Drunken noodles or Pad Kee Mao is a popular Thai dish consisting of rice noodles, chicken, and veggies. Despite the name, it's totally alcohol-free. Takes only 20 minutes to make it!
I love dishes with a thrilling story behind them. It can be an unusual name determined by some circumstances or an interesting story of origin. Such facts make the dish more enticing to eat, plus they always come in handy when you serve the food to your guests! That's my little secret on how to make my friends and family get excited about the dish even before tasting it. Shh... Don't tell anyone!
Thai Drunken Noodles I made today is one of those dishes. The name is really intriguing and looks like the one having a badass story, right? You bet! In Thai, these noodles are called Pad Kee Mao (kee mao literally means drunkard). This dish was brought to Thailand by Chinese people many years ago. Today it's really popular not only in Thailand but also abroad. I believe many of you have tried drunken noodles before, but in my life, they appeared only a week ago. After making 3 successful batches in a row, there were no doubts left about sharing this Thai creation with you, my dear readers.
Alright alright, I'm telling the story now. There are actually few of them. Or even more. First of all tell me - you do think that this dish contains some alcohol because of the name, yes? Wrong! It doesn't. However, it might have, in the past. One of the name origin theories states that rice wine was used in old recipes, hence the name drunken noodles. Another theory says that once upon a time a man, who was suffering from the effects of alcohol consumption, cooked this dish using everything he had in a fridge to overcome a hangover. Yet another theory states that Pad Kee Mao is so spicy that it can only be eaten with a big glass of beer. Or that you would have to be drunk to handle such a heat, ha!
Now when we know all the nitty-gritty behind the name of this exotic dish (drunkards' noodles would be a more fitting name I think), let's talk about what it consists of.
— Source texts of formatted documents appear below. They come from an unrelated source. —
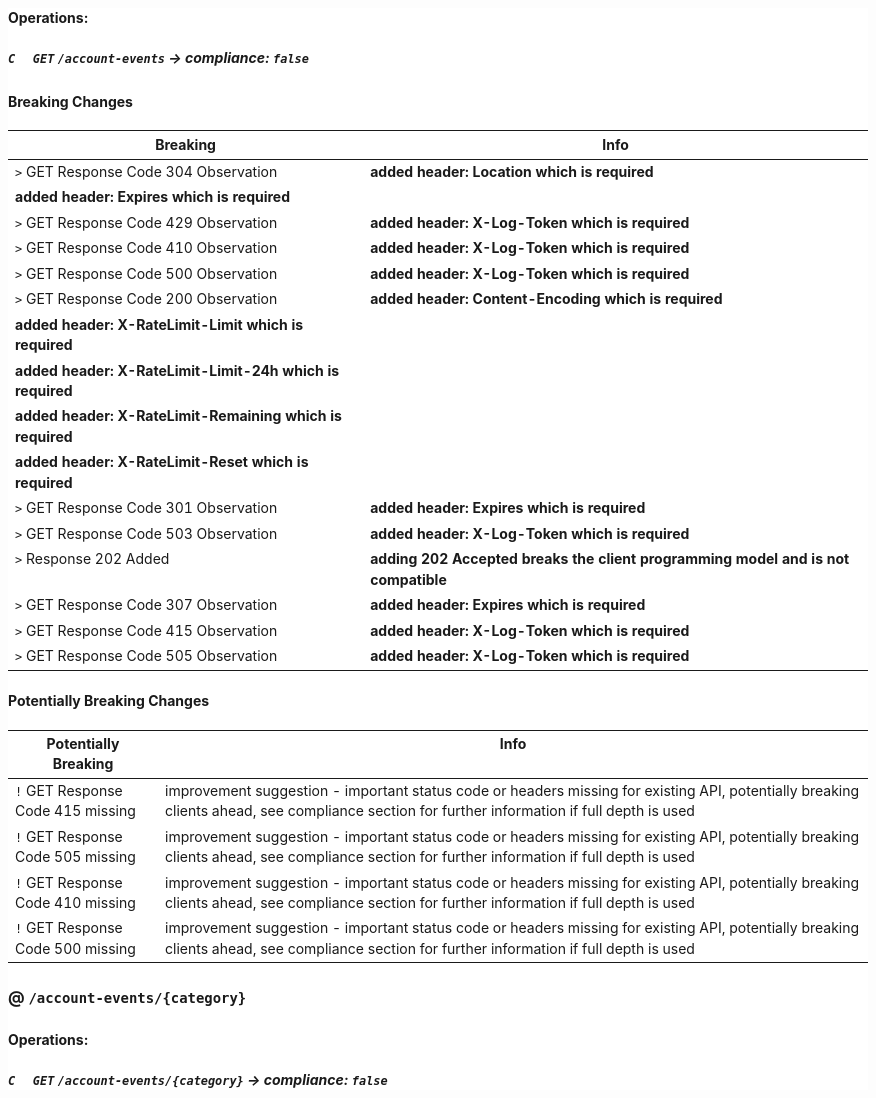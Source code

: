 ####     Operations:

#####   *` C   `* `GET`  *`/account-events`* -> compliance: `false` 

#### Breaking Changes
  Breaking          |  Info
------------------- | -------
 ` > ` GET Response Code 304 Observation | **added header: Location which is required** 
 | **added header: Expires which is required** 
 ` > ` GET Response Code 429 Observation | **added header: X-Log-Token which is required** 
 ` > ` GET Response Code 410 Observation | **added header: X-Log-Token which is required** 
 ` > ` GET Response Code 500 Observation | **added header: X-Log-Token which is required** 
 ` > ` GET Response Code 200 Observation | **added header: Content-Encoding which is required** 
 | **added header: X-RateLimit-Limit which is required** 
 | **added header: X-RateLimit-Limit-24h which is required** 
 | **added header: X-RateLimit-Remaining which is required** 
 | **added header: X-RateLimit-Reset which is required** 
 ` > ` GET Response Code 301 Observation | **added header: Expires which is required** 
 ` > ` GET Response Code 503 Observation | **added header: X-Log-Token which is required** 
 ` > ` Response 202 Added | **adding 202 Accepted breaks the client programming model and is not compatible** 
 ` > ` GET Response Code 307 Observation | **added header: Expires which is required** 
 ` > ` GET Response Code 415 Observation | **added header: X-Log-Token which is required** 
 ` > ` GET Response Code 505 Observation | **added header: X-Log-Token which is required** 
#### Potentially Breaking Changes
  Potentially Breaking          |  Info
------------------------------- | -------
 ` ! ` GET Response Code 415  missing | improvement suggestion - important status code or headers missing for existing API, potentially breaking clients ahead, see compliance section for further information if full depth is used 
 ` ! ` GET Response Code 505  missing | improvement suggestion - important status code or headers missing for existing API, potentially breaking clients ahead, see compliance section for further information if full depth is used 
 ` ! ` GET Response Code 410  missing | improvement suggestion - important status code or headers missing for existing API, potentially breaking clients ahead, see compliance section for further information if full depth is used 
 ` ! ` GET Response Code 500  missing | improvement suggestion - important status code or headers missing for existing API, potentially breaking clients ahead, see compliance section for further information if full depth is used 



###  @ `/account-events/{category}`

####     Operations:

#####   *` C   `* `GET`  *`/account-events/{category}`* -> compliance: `false` 
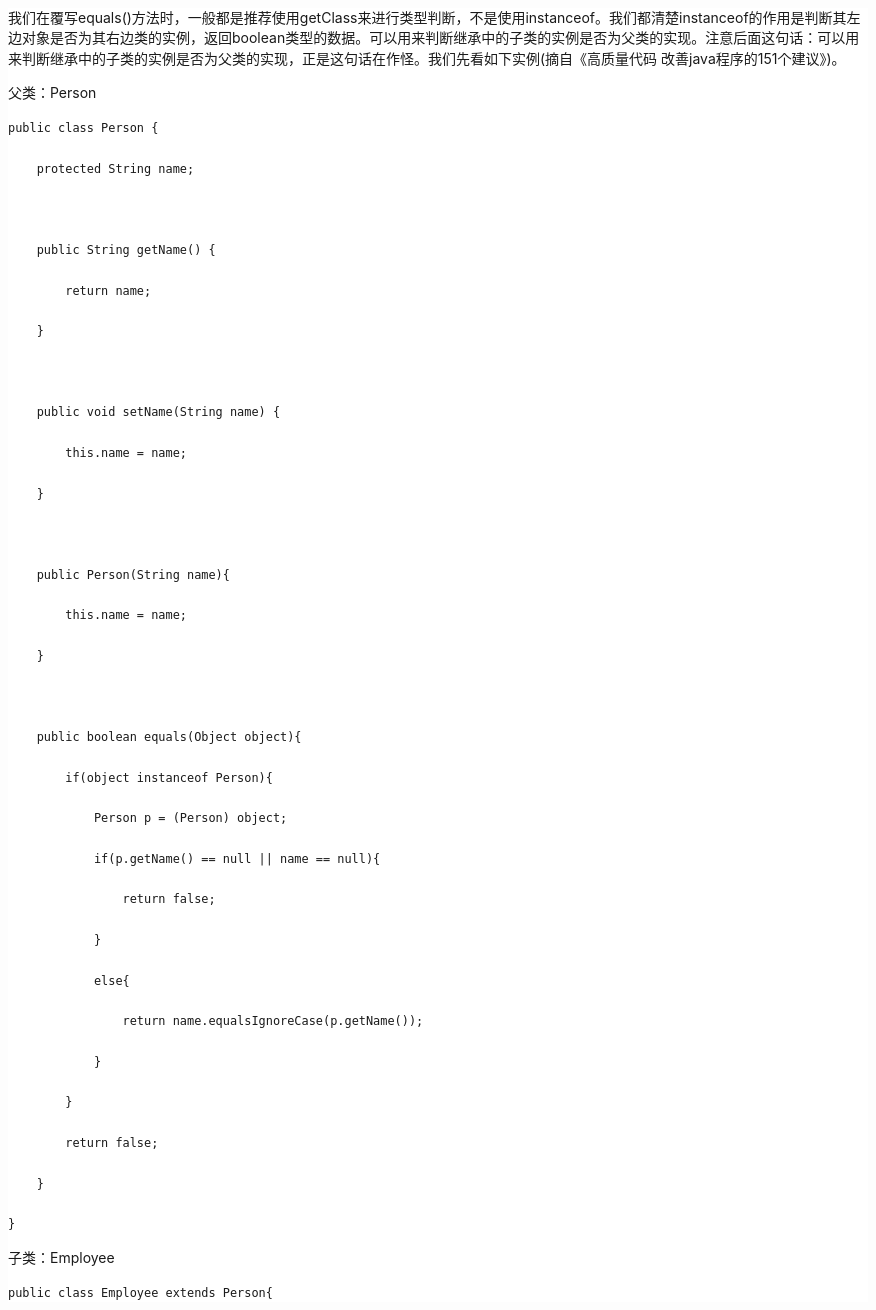 我们在覆写equals()方法时，一般都是推荐使用getClass来进行类型判断，不是使用instanceof。我们都清楚instanceof的作用是判断其左边对象是否为其右边类的实例，返回boolean类型的数据。可以用来判断继承中的子类的实例是否为父类的实现。注意后面这句话：可以用来判断继承中的子类的实例是否为父类的实现，正是这句话在作怪。我们先看如下实例(摘自《高质量代码
改善java程序的151个建议》)。

父类：Person

    
    
    public class Person {

        protected String name;

    

        public String getName() {

            return name;

        }

    

        public void setName(String name) {

            this.name = name;

        }

        

        public Person(String name){

            this.name = name;

        }

        

        public boolean equals(Object object){

            if(object instanceof Person){

                Person p = (Person) object;

                if(p.getName() == null || name == null){

                    return false;

                }

                else{

                    return name.equalsIgnoreCase(p.getName());

                }

            }

            return false;

        }

    }

子类：Employee

    
    
    public class Employee extends Person{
Broad flat rice noodles are cooked together with onion, garlic, basil, tomatoes, chilies, chicken, bell pepper, baby corn, and scrambled eggs. When all the ingredients are sitting happily in your wok or skillet, here comes the star of drunken noodles, the fragrant sauce which raises the taste to another level. So good!
I can't say if Pad Kee Mao helps to relieve a hangover because I am not too much of a drinker, but what I can say is that it's lip-smacking good. It helps to relieve my hunger, that's for sure. Drunken noodles are also really easy and quick to make. Only 10 minutes of prep and you have a fantastic dinner on your table. Yum!
Thai Drunken Noodles - Pad Kee Mao
For the noodles:
- 8 oz (225g) dried broad, flat rice noodles
- 3 tablespoons canola oil
- 1 teaspoon garlic , minced
- 10 oz (285g( boneless skinless chicken thighs , cut into bite-sized pieces
- 1 medium onion , sliced
- 1 green bell pepper , cut into strips
- 2 tablespoons fresh Thai chilies , chopped
- 8 baby corn
- ½ teaspoon white pepper
- 8 cherry tomatoes , halved
- 2 eggs
- ½ cup Thai basil leaves , loosely packed (can be substituted with regular basil)
For the sauce:
- 2 tablespoons oyster sauce
- 2 tablespoons sweet soy sauce
- 1 tablespoon light soy sauce
- 1 tablespoon rice vinegar
- 1 tablespoon fish sauce
- juice of ¼ lime
- In a heatproof bowl, place the noodles and cover them with boiling water. Let stand for 5 minutes or more, until softened. Drain in a colander and set aside.
- Prepare the sauce by combining all the sauce ingredients in a bowl and mixing well. Set aside.
- Heat the oil in a wok or a pan, add the garlic and cook for 15 seconds. Add the chicken and cook until cooked through, for about 2 minutes. Remove it with a slotted spoon and set aside.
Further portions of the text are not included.